Notice in verse 5 that Jesus says, ‘And when you pray’- not ‘If you pray.’ It is simply taken for granted that his followers will pray. And Jesus is concerned that they do so properly, which means there is a right way to pray and a wrong way and so it follows that the wrong way is not really praying at all, although it may appear to be so to some people. You see, the context of this teaching on prayer is vitally important. The setting is, of course, the Sermon on the Mount. The main burden of this ‘talk on a hill’ is that Jesus followers are to be different. They are to be like, salt, light and a city on a hill, (5: 13-16) and what characterises all three pictures is that they are distinctive. Salt is distinct from the meat into which it is rubbed. Light is distinct from, and dispels, darkness. A city on a hill is positioned for everyone to see and so is distinct from the surrounding environment- you can’t miss it. That, says Jesus, is how my followers are to be in relation to the surrounding culture- different. And that is why peppered throughout the Sermon on the Mount is a whole host of ‘do nots’. Other people may do things certain ways, but Jesus followers are not to do things like them but differently. For example, some religious people give to the needy as a means of self-promotion- a sort of ‘Hey, look at me aren’t I being good’ boasting- but Jesus says to us (6:2), ‘When you give to the needy do not announce it with trumpets, but give secretly.’ And so when it comes to the vitally important business of talking with God, there are a couple of ‘do nots’ that Jesus has to deal with because he knows that we so easily fall into the trap of being like non-Christians.

The first is in verse 5, Do not be like the hypocrites, for they love to pray standing in the synagogues and on the street corners to be seen by men. I tell you the truth; they have received their reward in full.’


Who is Jesus speaking about when he refers to the ‘hypocrites’? Well, he could have said, ‘Do not be like the religious showmen’. Here Jesus is concerned with wrong motivation in prayer. What is it that these people who spends hours in ‘prayer’, who are dedicated in ‘prayer’ out to do? Is it that they want to speak to God about things of mutual concern? Hardly! That is certainly not Jesus assessment of what is going on. What they really want is not to be heard by God, but to be seen by people. Hence, they are ‘hypocrites’- a hypocrite refers to a mask an actor would wear in a theatre to assume a particular role. The role these people are playing is that of the religious devotee. They make sure that they are seen to pray because they want to impress. In their case it is not a concern to impress God (they think he is impressed with them already)-but to impress onlookers. It is not with God hearing them but with people seeing them that is uppermost in their minds and propels them to pray the way they do. They love to hear folk say to each other in hushed tones of admiration- “I wish I could be like him.

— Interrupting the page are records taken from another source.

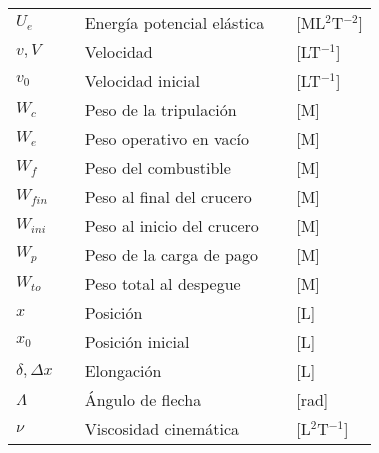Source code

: \begin{longtable*}{p{20mm} c p{80mm} c p{40mm} }
$U_e$ 			&& Energía potencial elástica   && [ML$^2$T$^{-2}$]\\
$v, V$ 			&& Velocidad                    && [LT$^{-1}$]\\
$v_0$ 			&& Velocidad inicial            && [LT$^{-1}$]\\
$W_{c}$ 		&& Peso de la tripulación       && [M]\\
$W_{e}$	    	&& Peso operativo en vacío      && [M]\\
$W_{f}$ 		&& Peso del combustible         && [M]\\
$W_{fin}$ 		&& Peso al final del crucero    && [M]\\
$W_{ini}$ 		&& Peso al inicio del crucero   && [M]\\
$W_{p}$		    && Peso de la carga de pago     && [M]\\
$W_{to}$ 		&& Peso total al despegue       && [M]\\
$x$ 		    && Posición                     && [L]\\
$x_0$ 		    && Posición inicial             && [L]\\
$\delta, \Delta x$ 		&& Elongación                   && [L]\\
$\Lambda$       && Ángulo de flecha             && [rad]\\
$\nu$ 		    && Viscosidad cinemática        && [L$^2$T$^{-1}$]\\

\end{longtable*}
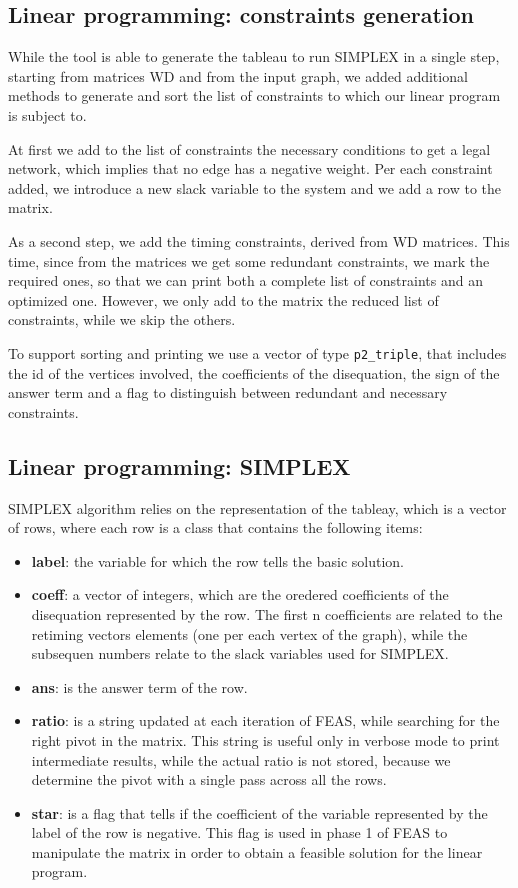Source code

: \documentclass{acm_proc_article-sp}
\begin{document}
\subsection{Linear programming: constraints generation}

While the tool is able to generate the tableau to run SIMPLEX in a single step,
starting from matrices WD and from the input graph, we added additional
methods to generate and sort the list of constraints to which our linear
program is subject to.

At first we add to the list of constraints the necessary conditions to get a
legal network, which implies that no edge has a negative weight.
Per each constraint added, we introduce a new slack variable to the system
and we add a row to the matrix.

As a second step, we add the timing constraints, derived from WD matrices.
This time, since from the matrices we get some redundant constraints, we
mark the required ones, so that we can print both a complete list of
constraints and an optimized one. However, we only add to the matrix the
reduced list of constraints, while we skip the others.

To support sorting and printing we use a vector of type \texttt{p2\_triple},
that includes the id of the vertices involved, the coefficients of the
disequation, the sign of the answer term and a flag to distinguish between
redundant and necessary constraints.

\subsection{Linear programming: SIMPLEX}

SIMPLEX algorithm relies on the representation of the tableay, which is a
vector of rows, where each row is a class that contains the following items:
\begin{itemize}
  \item {\bf label}: the variable for which the row tells the basic solution.
  \item {\bf coeff}: a vector of integers, which are the oredered coefficients
    of the disequation represented by the row. The first n coefficients are
    related to the retiming vectors elements (one per each vertex of the graph),
    while the subsequen numbers relate to the slack variables used for SIMPLEX.
  \item {\bf ans}: is the answer term of the row.
  \item {\bf ratio}: is a string updated at each iteration of FEAS, while
    searching for the right pivot in the matrix. This string is useful only
    in verbose mode to print intermediate results, while the actual ratio
    is not stored, because we determine the pivot with a single pass across all
    the rows.
  \item {\bf star}: is a flag that tells if the coefficient of the variable
    represented by the label of the row is negative. This flag is used in
    phase 1 of FEAS to manipulate the matrix in order to obtain a feasible
    solution for the linear program.
\end{itemize}
\end{document}
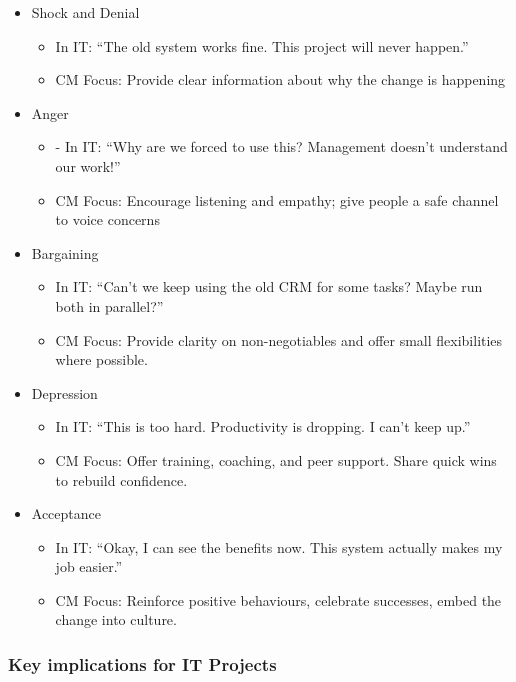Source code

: \begin{itemize}
    \item Shock and Denial
    \begin{itemize}
        \item In IT: “The old system works fine. This project will never happen.”
        \item CM Focus: Provide clear information about why the change is happening
    \end{itemize}
    \item Anger
    \begin{itemize}
        \item - In IT: “Why are we forced to use this? Management doesn’t understand our work!”
        \item CM Focus: Encourage listening and empathy; give people a safe channel to voice concerns
    \end{itemize}
    \item Bargaining
    \begin{itemize}
        \item In IT: “Can’t we keep using the old CRM for some tasks? Maybe run both in parallel?”
        \item CM Focus: Provide clarity on non-negotiables and offer small flexibilities where possible.
    \end{itemize}
    \item Depression
    \begin{itemize}
        \item In IT: “This is too hard. Productivity is dropping. I can’t keep up.”
        \item CM Focus: Offer training, coaching, and peer support. Share quick wins to rebuild confidence.
    \end{itemize}
    \item Acceptance
    \begin{itemize}
        \item In IT: “Okay, I can see the benefits now. This system actually makes my job easier.”
        \item CM Focus: Reinforce positive behaviours, celebrate successes, embed the change into culture.
    \end{itemize}
\end{itemize}

\subsubsection{Key implications for IT Projects}

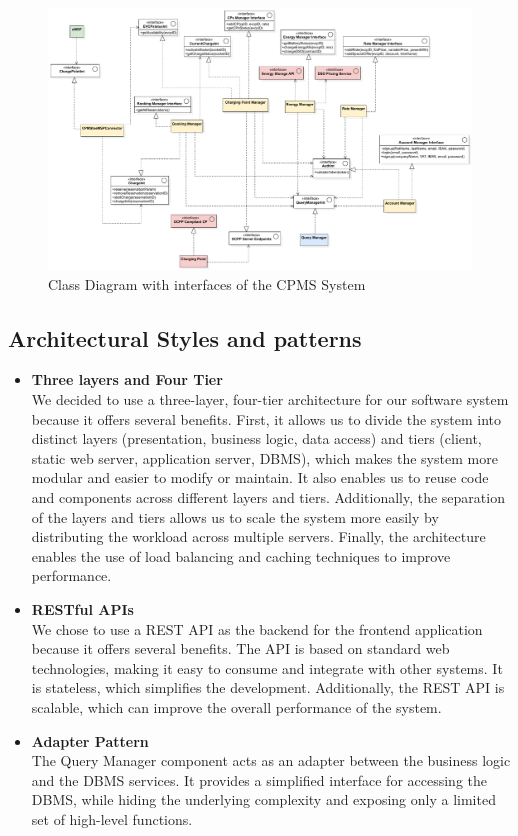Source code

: \begin{figure}[H]
    \centering
    \hspace*{-2.5cm}
    \includegraphics[scale=0.5]{src/componentInterfaces/cpms_interface.pdf}
    \caption{Class Diagram with interfaces of the CPMS System}
\end{figure}

\subsection{Architectural Styles and patterns}
\begin{itemize}
    \item \textbf{Three layers and Four Tier}\\
          We decided to use a three-layer, four-tier architecture for our software system because it offers several benefits. First, it allows us to divide the system into distinct layers (presentation, business logic, data access) and tiers (client, static web server, application server, DBMS), which makes the system more modular and easier to modify or maintain. It also enables us to reuse code and components across different layers and tiers. Additionally, the separation of the layers and tiers allows us to scale the system more easily by distributing the workload across multiple servers. Finally, the architecture enables the use of load balancing and caching techniques to improve performance.
    \item \textbf{RESTful APIs}\\
          We chose to use a REST API as the backend for the frontend application because it offers several benefits. The API is based on standard web technologies, making it easy to consume and integrate with other systems. It is stateless, which simplifies the development. Additionally, the REST API is scalable, which can improve the overall performance of the system.
    \item \textbf{Adapter Pattern}\\
          The Query Manager component acts as an adapter between the business logic and the DBMS services. It provides a simplified interface for accessing the DBMS, while hiding the underlying complexity and exposing only a limited set of high-level functions.
\end{itemize}
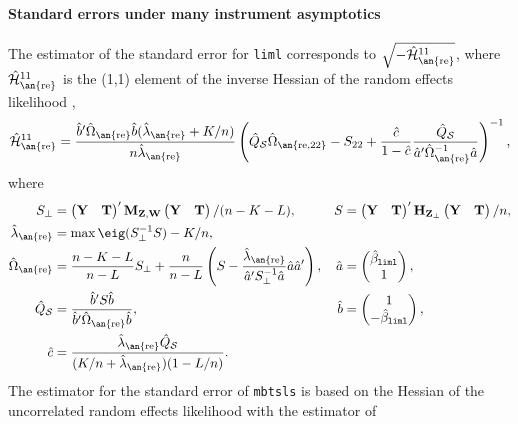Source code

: \documentclass{mynotes}
\newcommand{\by}{\mathbf{Y}} %
\newcommand{\bt}{\mathbf{T}} %
\newcommand{\bz}{\mathbf{Z}} %
\newcommand{\bw}{\mathbf{W}} %
\newcommand{\Hm}[1]{\mathbf{H}_{#1}} %
\newcommand{\Mm}[1]{\mathbf{M}_{#1}} %
\newcommand{\hQs}{\hat{Q}_{\mathcal{S}}} %
\newcommand{\h}[2]{\hat{#1}_{\text{\an{#2}}}} %
\begin{document}
\paragraph{Standard errors under many instrument asymptotics}
The estimator of the standard error for \texttt{liml} corresponds to
$\sqrt{-\h{\mathcal{H}}{re}^{11}}$, where $\h{\mathcal{H}}{re}^{11}$ is the
(1,1) element of the inverse Hessian of the random effects likelihood
\citep{kolesar12re},
    \begin{equation*}
      \h{\mathcal{H}}{re}^{11}= \frac{\hat{b}'\h{\Omega}{re}\hat{b}
        (\h{\lambda}{re}+K/n)}{n\h{\lambda}{re}}\left(
        \hQs\h{\Omega}{re,22}-S_{22}+\frac{\hat c}{1-\hat c}\frac{\hQs}{\hat{a}'
\h{\Omega}{re}^{-1}\hat{a}} \right)^{-1},
    \end{equation*}
where
    \begin{align*}
      S_{\perp}&=      \begin{pmatrix}
        \by&\bt
      \end{pmatrix}'
\Mm{\bz,\bw}
      \begin{pmatrix}
        \by&\bt
      \end{pmatrix}
/(n-K-L),&S&= \begin{pmatrix}
        \by&\bt
      \end{pmatrix}'
\Hm{\bz_{\perp}}
      \begin{pmatrix}
        \by&\bt
      \end{pmatrix}/n,\\
      \h{\lambda}{re}&=\max\eig(S^{-1}_{\perp}S)-K /n,\\
      \h{\Omega}{re}&=\frac{n-K-L}{n-L}S_{\perp}+\frac{n}{n-L}\left(S-
        \frac{\h{\lambda}{re}}{\hat{a}'S_{\perp}^{-1}\hat{a} } \hat{a}\hat{a}'\right),&
      \hat{a}&=
      \begin{pmatrix}
        \hat{\beta}_{\mathtt{liml}}\\1
      \end{pmatrix},
      \\
      \hQs &=\frac{\hat{b}'S \hat{b}}{\hat{b}'\h{\Omega}{re} \hat{b}},& \hat{b}
      &=
  \begin{pmatrix}
    1\\-\hat{\beta}_{\mathtt{liml}}
  \end{pmatrix},\\
\hat c&=\frac{\h{\lambda}{re} \hQs}{(K/n+\h{\lambda}{re})(1-L/n)}.
    \end{align*}
    The estimator for the standard error of \texttt{mbtsls} is based on the
    Hessian of the uncorrelated random effects likelihood with the estimator of
\end{document}
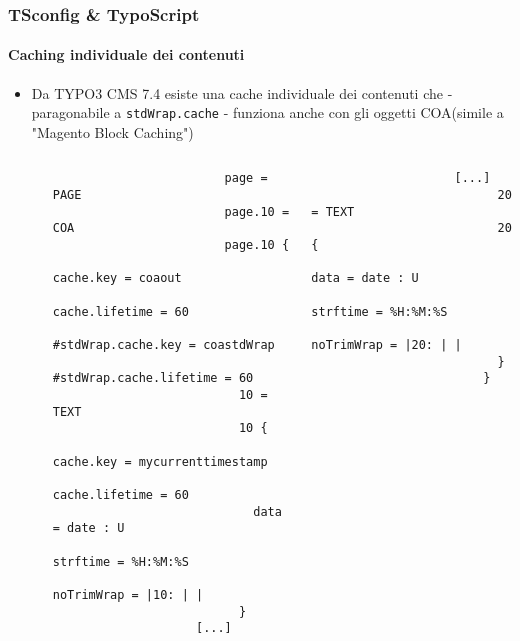 \begin{frame}[fragile]
	\frametitle{TSconfig \& TypoScript}
	\framesubtitle{Caching individuale dei contenuti}

	\lstset{basicstyle=\tiny\ttfamily}

	\begin{itemize}

		\item Da TYPO3 CMS 7.4 esiste una cache individuale dei contenuti che - paragonabile a \texttt{stdWrap.cache} -
			funziona anche con gli oggetti COA\newline(simile a "Magento Block Caching")

			\begin{columns}[T]
				\begin{column}{.07\textwidth}
                \end{column}
				\begin{column}{.465\textwidth}
					\begin{lstlisting}
						page = PAGE
						page.10 = COA
						page.10 {
						  cache.key = coaout
						  cache.lifetime = 60
						  #stdWrap.cache.key = coastdWrap
						  #stdWrap.cache.lifetime = 60
						  10 = TEXT
						  10 {
						    cache.key = mycurrenttimestamp
						    cache.lifetime = 60
						    data = date : U
						    strftime = %H:%M:%S
						    noTrimWrap = |10: | |
						  }
					[...]
					\end{lstlisting}
				\end{column}

				\begin{column}{.465\textwidth}
					\begin{lstlisting}
					[...]
						  20 = TEXT
						  20 {
						    data = date : U
						    strftime = %H:%M:%S
						    noTrimWrap = |20: | |
						  }
						}
					\end{lstlisting}

				\end{column}
			\end{columns}

	\end{itemize}

\end{frame}

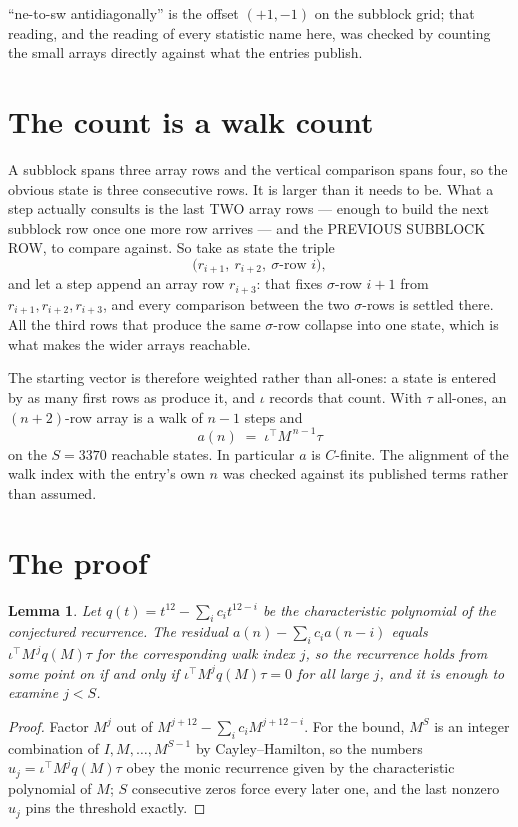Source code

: \documentclass[11pt,a4paper]{article}
\theoremstyle{plain}
\newtheorem{lemma}[theorem]{Lemma}
\theoremstyle{definition}
\begin{document}
``ne-to-sw antidiagonally'' is the offset $(+1,-1)$ on the subblock grid; that reading, and
the reading of every statistic name here, was checked by counting the small arrays directly
against what the entries publish.

\section{The count is a walk count}

A subblock spans three array rows and the vertical comparison spans four, so the obvious state
is three consecutive rows. It is larger than it needs to be. What a step actually consults is
the last TWO array rows --- enough to build the next subblock row once one more row arrives ---
and the PREVIOUS SUBBLOCK ROW, to compare against. So take as state the triple
\[
\bigl(r_{i+1},\ r_{i+2},\ \sigma\text{-row }i\bigr),
\]
and let a step append an array row $r_{i+3}$: that fixes $\sigma$-row $i+1$ from
$r_{i+1},r_{i+2},r_{i+3}$, and every comparison between the two $\sigma$-rows is settled
there. All the third rows that produce the same $\sigma$-row collapse into one state, which is
what makes the wider arrays reachable.

The starting vector is therefore weighted rather than all-ones: a state is entered by as many
first rows as produce it, and $\iota$ records that count. With $\tau$ all-ones, an
$(n+2)$-row array is a walk of $n-1$ steps and
\[
a(n)\;=\;\iota^{\!\top}M^{\,n-1}\tau
\]
on the $S=3370$ reachable states. In particular $a$ is $C$-finite. The alignment of the walk
index with the entry's own $n$ was checked against its published terms rather than assumed.

\section{The proof}

\begin{lemma}\label{lem:crit}
Let $q(t)=t^{12}-\sum_i c_it^{12-i}$ be the characteristic polynomial of the
conjectured recurrence. The residual $a(n)-\sum_ic_ia(n-i)$ equals
$\iota^{\!\top}M^{\,j}q(M)\tau$ for the corresponding walk index $j$, so the recurrence
holds from some point on if and only if $\iota^{\!\top}M^{j}q(M)\tau=0$ for all large $j$,
and it is enough to examine $j<S$.
\end{lemma}

\begin{proof}
Factor $M^{j}$ out of $M^{j+12}-\sum_ic_iM^{j+12-i}$. For the bound, $M^{S}$
is an integer combination of $I,M,\dots,M^{S-1}$ by Cayley--Hamilton, so the numbers
$u_j=\iota^{\!\top}M^{j}q(M)\tau$ obey the monic recurrence given by the characteristic
polynomial of $M$; $S$ consecutive zeros force every later one, and the last nonzero $u_j$
pins the threshold exactly.
\end{proof}
\end{document}
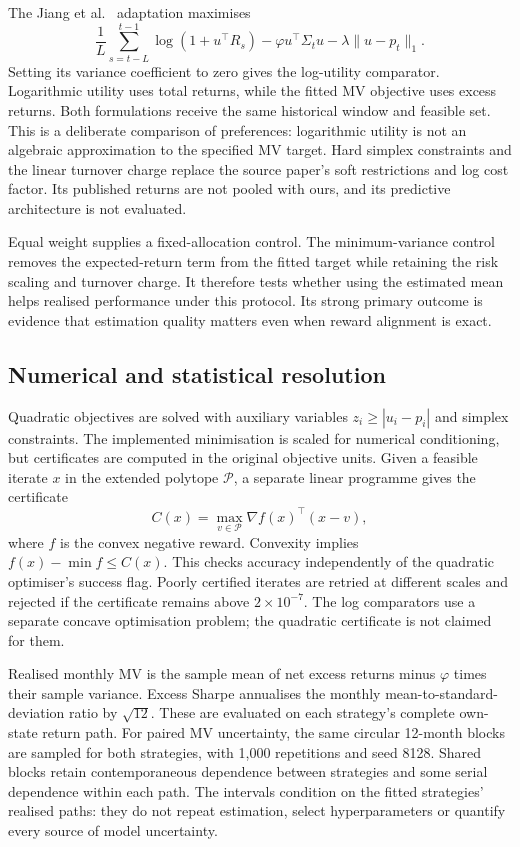\documentclass[sigconf,anonymous,review]{acmart}
\begin{document}
The Jiang et al.\ \cite{jiang2025} adaptation maximises
\begin{equation}
 \frac1L\sum_{s=t-L}^{t-1}\log(1+u^\top R_s)
 -\varphi u^\top\Sigma_tu-\lambda\|u-p_t\|_1.
\end{equation}
Setting its variance coefficient to zero gives the log-utility comparator. Logarithmic utility uses total returns, while the fitted MV objective uses excess returns. Both formulations receive the same historical window and feasible set. This is a deliberate comparison of preferences: logarithmic utility is not an algebraic approximation to the specified MV target. Hard simplex constraints and the linear turnover charge replace the source paper's soft restrictions and log cost factor. Its published returns are not pooled with ours, and its predictive architecture is not evaluated.

Equal weight supplies a fixed-allocation control. The minimum-variance control removes the expected-return term from the fitted target while retaining the risk scaling and turnover charge. It therefore tests whether using the estimated mean helps realised performance under this protocol. Its strong primary outcome is evidence that estimation quality matters even when reward alignment is exact.

\subsection{Numerical and statistical resolution}
Quadratic objectives are solved with auxiliary variables $z_i\ge |u_i-p_i|$ and simplex constraints. The implemented minimisation is scaled for numerical conditioning, but certificates are computed in the original objective units. Given a feasible iterate $x$ in the extended polytope $\mathcal P$, a separate linear programme gives the certificate
\begin{equation}
 C(x)=\max_{v\in\mathcal P}\nabla f(x)^\top(x-v),
\end{equation}
where $f$ is the convex negative reward. Convexity implies $f(x)-\min f\le C(x)$. This checks accuracy independently of the quadratic optimiser's success flag. Poorly certified iterates are retried at different scales and rejected if the certificate remains above $2\times10^{-7}$. The log comparators use a separate concave optimisation problem; the quadratic certificate is not claimed for them.

Realised monthly MV is the sample mean of net excess returns minus $\varphi$ times their sample variance. Excess Sharpe annualises the monthly mean-to-standard-deviation ratio by $\sqrt{12}$. These are evaluated on each strategy's complete own-state return path. For paired MV uncertainty, the same circular 12-month blocks are sampled for both strategies, with 1,000 repetitions and seed 8128. Shared blocks retain contemporaneous dependence between strategies and some serial dependence within each path. The intervals condition on the fitted strategies' realised paths: they do not repeat estimation, select hyperparameters or quantify every source of model uncertainty.
\end{document}
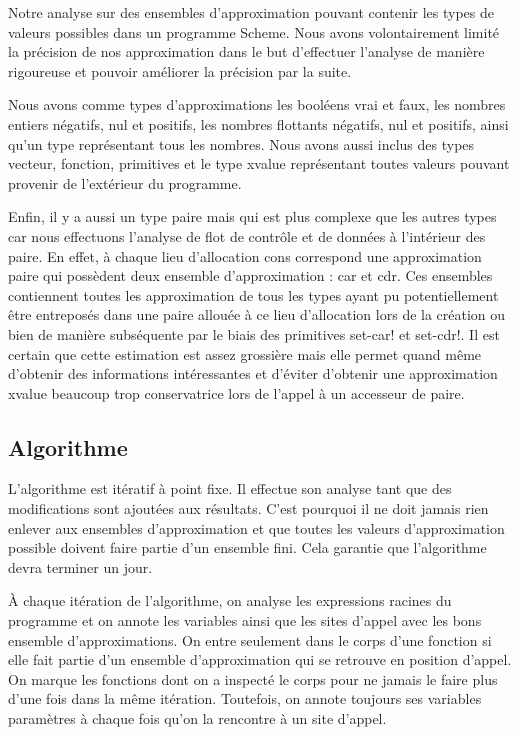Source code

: Notre analyse sur des ensembles d'approximation pouvant contenir les
types de valeurs possibles dans un programme Scheme. Nous avons
volontairement limité la précision de nos approximation dans le but
d'effectuer l'analyse de manière rigoureuse et pouvoir améliorer la
précision par la suite.

Nous avons comme types d'approximations les booléens vrai et faux, les
nombres entiers négatifs, nul et positifs, les nombres flottants
négatifs, nul et positifs, ainsi qu'un type représentant tous les
nombres. Nous avons aussi inclus des types vecteur, fonction,
primitives et le type xvalue représentant toutes valeurs pouvant
provenir de l'extérieur du programme.

Enfin, il y a aussi un type paire mais qui est plus complexe que les
autres types car nous effectuons l'analyse de flot de contrôle et de
données à l'intérieur des paire.  En effet, à chaque lieu d'allocation
cons correspond une approximation paire qui possèdent deux ensemble
d'approximation : car et cdr. Ces ensembles contiennent toutes les
approximation de tous les types ayant pu potentiellement être
entreposés dans une paire allouée à ce lieu d'allocation lors de la
création ou bien de manière subséquente par le biais des primitives
set-car! et set-cdr!. Il est certain que cette estimation est assez
grossière mais elle permet quand même d'obtenir des informations
intéressantes et d'éviter d'obtenir une approximation xvalue beaucoup
trop conservatrice lors de l'appel à un accesseur de paire.

\subsection{Algorithme}

L'algorithme est itératif à point fixe. Il effectue son analyse tant
que des modifications sont ajoutées aux résultats. C'est pourquoi il
ne doit jamais rien enlever aux ensembles d'approximation et que
toutes les valeurs d'approximation possible doivent faire partie d'un
ensemble fini. Cela garantie que l'algorithme devra terminer un jour.

À chaque itération de l'algorithme, on analyse les expressions racines
du programme et on annote les variables ainsi que les sites d'appel
avec les bons ensemble d'approximations. On entre seulement dans le
corps d'une fonction si elle fait partie d'un ensemble d'approximation
qui se retrouve en position d'appel. On marque les fonctions dont on a
inspecté le corps pour ne jamais le faire plus d'une fois dans la même
itération. Toutefois, on annote toujours ses variables paramètres à
chaque fois qu'on la rencontre à un site d'appel.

I wish I could pray as long as he does, as eloquently as he does, as passionately as he does.”  That is why they pray. ‘And you know what?’ says, Jesus. ‘That is exactly what they get, and that is all that they get’- v5 ‘They have received their reward in full.’ The implication is that they have prayed simply to gain the adulation of men which they receive, but they have not gained the ear of God. What they wanted-praise- they have got- and to the full, so there is no room for anything else such as God listening to them. Their vanity is their tragedy.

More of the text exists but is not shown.